• _ASSIGNED TASK_
Each line of the data below containing "variables" needs to be listed.

[[ TASK DATA, beginning ]]

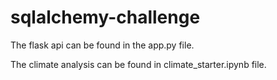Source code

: # sqlalchemy-challenge

The flask api can be found in the app.py file.

The climate analysis can be found in climate_starter.ipynb file.
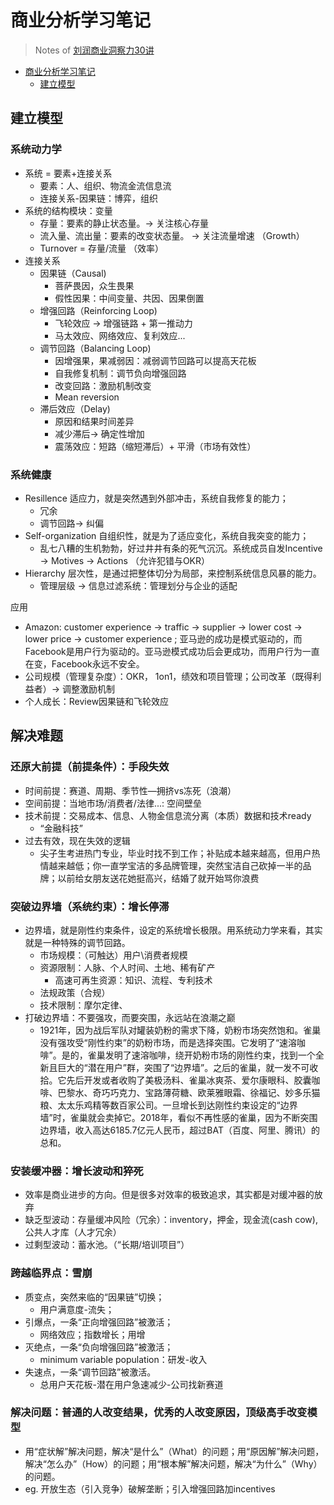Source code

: 
# 商业分析学习笔记

> Notes of [刘润商业洞察力30讲](https://www.dedao.cn/course/v12pOMZN7mbJwgMs2pJDrjxdYaGkoE)

- [商业分析学习笔记](#商业分析学习笔记)
  - [建立模型](#建立模型)

## 建立模型

### 系统动力学

- 系统 = 要素+连接关系
  - 要素：人、组织、物流金流信息流
  - 连接关系-因果链：博弈，组织
- 系统的结构模块：变量
  - 存量：要素的静止状态量。-> 关注核心存量
  - 流入量、流出量：要素的改变状态量。 -> 关注流量增速 （Growth）
  - Turnover = 存量/流量 （效率）
- 连接关系
  - 因果链（Causal)
    - 菩萨畏因，众生畏果
    - 假性因果：中间变量、共因、因果倒置
  - 增强回路（Reinforcing Loop)
    - 飞轮效应 -> 增强链路 + 第一推动力
    - 马太效应、网络效应、复利效应...
  - 调节回路（Balancing Loop)
    - 因增强果，果减弱因：减弱调节回路可以提高天花板
    - 自我修复机制：调节负向增强回路
    - 改变回路：激励机制改变
    - Mean reversion
  - 滞后效应（Delay)
    - 原因和结果时间差异
    - 减少滞后-> 确定性增加
    - 震荡效应：短路（缩短滞后）+ 平滑（市场有效性）

### 系统健康

- Resillence 适应力，就是突然遇到外部冲击，系统自我修复的能力；
  - 冗余
  - 调节回路-> 纠偏
- Self-organization 自组织性，就是为了适应变化，系统自我突变的能力；
  - 乱七八糟的生机勃勃，好过井井有条的死气沉沉。系统成员自发Incentive -> Motives -> Actions （允许犯错与OKR）
- Hierarchy 层次性，是通过把整体切分为局部，来控制系统信息风暴的能力。
  - 管理层级 -> 信息过滤系统：管理划分与企业的适配

应用

- Amazon: customer experience -> traffic -> supplier -> lower cost -> lower price -> customer experience ; 亚马逊的成功是模式驱动的，而Facebook是用户行为驱动的。亚马逊模式成功后会更成功，而用户行为一直在变，Facebook永远不安全。
- 公司规模（管理复杂度）：OKR， 1on1，绩效和项目管理；公司改革（既得利益者）-> 调整激励机制
- 个人成长：Review因果链和飞轮效应

## 解决难题

### 还原大前提（前提条件）：手段失效

- 时间前提：赛道、周期、季节性—拥挤vs冻死（浪潮）
- 空间前提：当地市场/消费者/法律...: 空间壁垒
- 技术前提：交易成本、信息、人物金信息流分离（本质）数据和技术ready
  - “金融科技”
- 过去有效，现在失效的逻辑
  - 尖子生考进热门专业，毕业时找不到工作；补贴成本越来越高，但用户热情越来越低；你一直学宝洁的多品牌管理，突然宝洁自己砍掉一半的品牌；以前给女朋友送花她挺高兴，结婚了就开始骂你浪费

### 突破边界墙（系统约束）：增长停滞

- 边界墙，就是刚性约束条件，设定的系统增长极限。用系统动力学来看，其实就是一种特殊的调节回路。
  - 市场规模：（可触达）用户\消费者规模
  - 资源限制：人脉、个人时间、土地、稀有矿产
    - 高速可再生资源：知识、流程、专利技术
  - 法规政策（合规）
  - 技术限制：摩尔定律、
- 打破边界墙：不要强攻，而要突围，永远站在浪潮之巅
  - 1921年，因为战后军队对罐装奶粉的需求下降，奶粉市场突然饱和。雀巢没有强攻受“刚性约束”的奶粉市场，而是选择突围。它发明了“速溶咖啡”。是的，雀巢发明了速溶咖啡，绕开奶粉市场的刚性约束，找到一个全新且巨大的“潜在用户”群，突围了“边界墙”。之后的雀巢，就一发不可收拾。它先后开发或者收购了美极汤料、雀巢冰爽茶、爱尔康眼科、胶囊咖啡、巴黎水、奇巧巧克力、宝路薄荷糖、欧莱雅眼霜、徐福记、妙多乐猫粮、太太乐鸡精等数百家公司。一旦增长到达刚性约束设定的“边界墙”时，雀巢就会卖掉它。2018年，看似不再性感的雀巢，因为不断突围边界墙，收入高达6185.7亿元人民币，超过BAT（百度、阿里、腾讯）的总和。

### 安装缓冲器：增长波动和猝死

- 效率是商业进步的方向。但是很多对效率的极致追求，其实都是对缓冲器的放弃
- 缺乏型波动：存量缓冲风险（冗余）：inventory，押金，现金流(cash cow), 公共人才库（人才冗余）
- 过剩型波动：蓄水池。（“长期/培训项目”）
  
### 跨越临界点：雪崩

- 质变点，突然来临的“因果链”切换；
  - 用户满意度-流失；
- 引爆点，一条“正向增强回路”被激活；
  - 网络效应；指数增长；用增
- 灭绝点，一条“负向增强回路”被激活；
  - minimum variable population：研发-收入
- 失速点，一条“调节回路”被激活。
  - 总用户天花板-潜在用户急速减少-公司找新赛道

### 解决问题：普通的人改变结果，优秀的人改变原因，顶级高手改变模型

- 用“症状解”解决问题，解决“是什么”（What）的问题；用“原因解”解决问题，解决“怎么办”（How）的问题；用“根本解”解决问题，解决“为什么”（Why）的问题。
- eg. 开放生态（引入竞争）破解垄断；引入增强回路加incentives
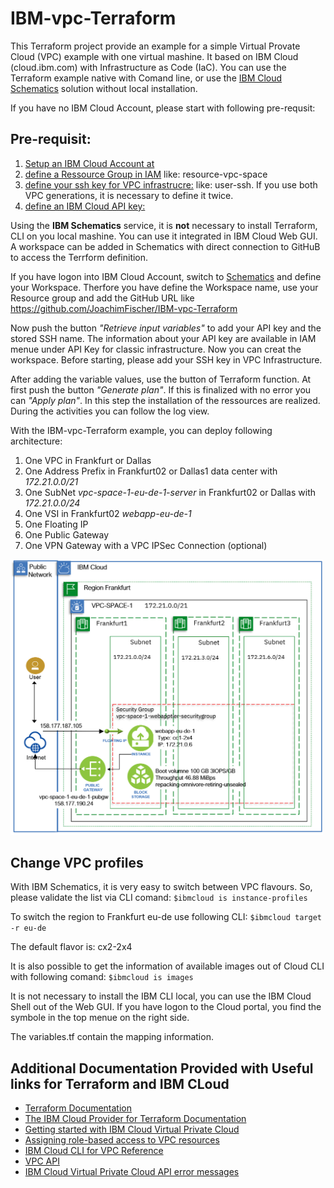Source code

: # IBM-vpc-Terraform 

This Terraform project provide an example for a simple Virtual Provate Cloud (VPC) example with one virtual mashine. It based on IBM Cloud (cloud.ibm.com) with Infrastructure as Code (IaC). You can use the Terraform example native with Comand line, or use the [IBM Cloud Schematics](https://cloud.ibm.com/schematics/overview) solution without local installation.

If you have no IBM Cloud Account, please start with following pre-requsit:

## Pre-requisit:
1. [Setup an IBM Cloud Account at](https://cloud.IBM.com/)
2. [define a Ressource Group in IAM](https://cloud.ibm.com/account/resource-groups/) like: resource-vpc-space
3. [define your ssh key for VPC infrastrucre:](https://cloud.ibm.com/vpc/compute/sshKeys/) like: user-ssh. If you use both VPC generations, it is necessary to define it twice.
4. [define an IBM Cloud API key:](https://cloud.ibm.com/iam/apikeys/)

Using the **IBM Schematics** service, it is **not** necessary to install Terraform, CLI on you local mashine. You can use it integrated in IBM Cloud Web GUI. A workspace can be added in Schematics with direct connection to GitHuB to access the Terrform definition.

If you have logon into IBM Cloud Account, switch to [Schematics](https://cloud.ibm.com/schematics/overview) and define your Workspace. Therfore you have define the Workspace name, use your Resource group and add the GitHub URL like https://github.com/JoachimFischer/IBM-vpc-Terraform

Now push the button *"Retrieve input variables"* to add your API key and the stored SSH name. The information about your API key are available in IAM menue under API Key for classic infrastructure. Now you can creat the workspace. Before starting, please add your SSH key in VPC Infrastructure. 


After adding the variable values, use the button of Terraform function. At first push the button *"Generate plan"*. If this is finalized with no error you can *"Apply plan"*. In this step the installation of the ressources are realized. During the activities you can follow the log view.

With the  IBM-vpc-Terraform example, you can deploy following architecture:
1. One VPC in Frankfurt or Dallas
2. One Address Prefix in Frankfurt02 or Dallas1 data center with *172.21.0.0/21*
3. One SubNet 	*vpc-space-1-eu-de-1-server*  in Frankfurt02 or Dallas with *172.21.0.0/24*
4. One VSI in Frankfurt02  	*webapp-eu-de-1*
5. One Floating IP 
6. One Public Gateway
7. One VPN Gateway with a VPC IPSec Connection (optional)


<img src="https://github.com/JoachimFischer/IBM-vpc-Terraform/blob/master/Image/VSI-VPC.png " width="500">

## Change VPC profiles
With IBM Schematics, it is very easy to switch between VPC flavours. So, please validate the list via CLI comand: 
``$ibmcloud is instance-profiles``

To switch the region to Frankfurt eu-de use following CLI: 
``$ibmcloud target -r eu-de``

The default flavor is: cx2-2x4

It is also possible to get the information of available images out of Cloud CLI with following comand: 
``$ibmcloud is images``   

It is not necessary to install the IBM CLI local, you can use the IBM Cloud Shell out of the Web GUI. If you have logon to the Cloud portal, you find the symbole in the top menue on the right side.

The variables.tf contain the mapping information.


## Additional Documentation Provided with Useful links for Terraform and IBM CLoud 
- [Terraform Documentation](https://www.terraform.io/docs/index.html)
- [The IBM Cloud Provider for Terraform Documentation](https://ibm-cloud.github.io/tf-ibm-docs/index.html)
- [Getting started with IBM Cloud Virtual Private Cloud](https://cloud.ibm.com/docs/vpc-on-classic?topic=vpc-on-classic-getting-started)
- [Assigning role-based access to VPC resources](https://cloud.ibm.com/docs/vpc-on-classic?topic=vpc-on-classic-assigning-role-based-access-to-vpc-resources)
- [IBM Cloud CLI for VPC Reference](https://cloud.ibm.com/docs/vpc-on-classic?topic=vpc-infrastructure-cli-plugin-vpc-reference)
- [VPC API](https://cloud.ibm.com/apidocs/vpc-on-classic)
- [IBM Cloud Virtual Private Cloud API error messages](https://cloud.ibm.com/docs/vpc-on-classic?topic=vpc-on-classic-rias-error-messages)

[[ TASK DATA, end ]]

• _RESULT_
Now push the button *"Retrieve input variables"* to add your API key and the stored SSH name. The information about your API key are available in IAM menue under API Key for classic infrastructure. Now you can creat the workspace. Before starting, please add your SSH key in VPC Infrastructure. 
The variables.tf contain the mapping information.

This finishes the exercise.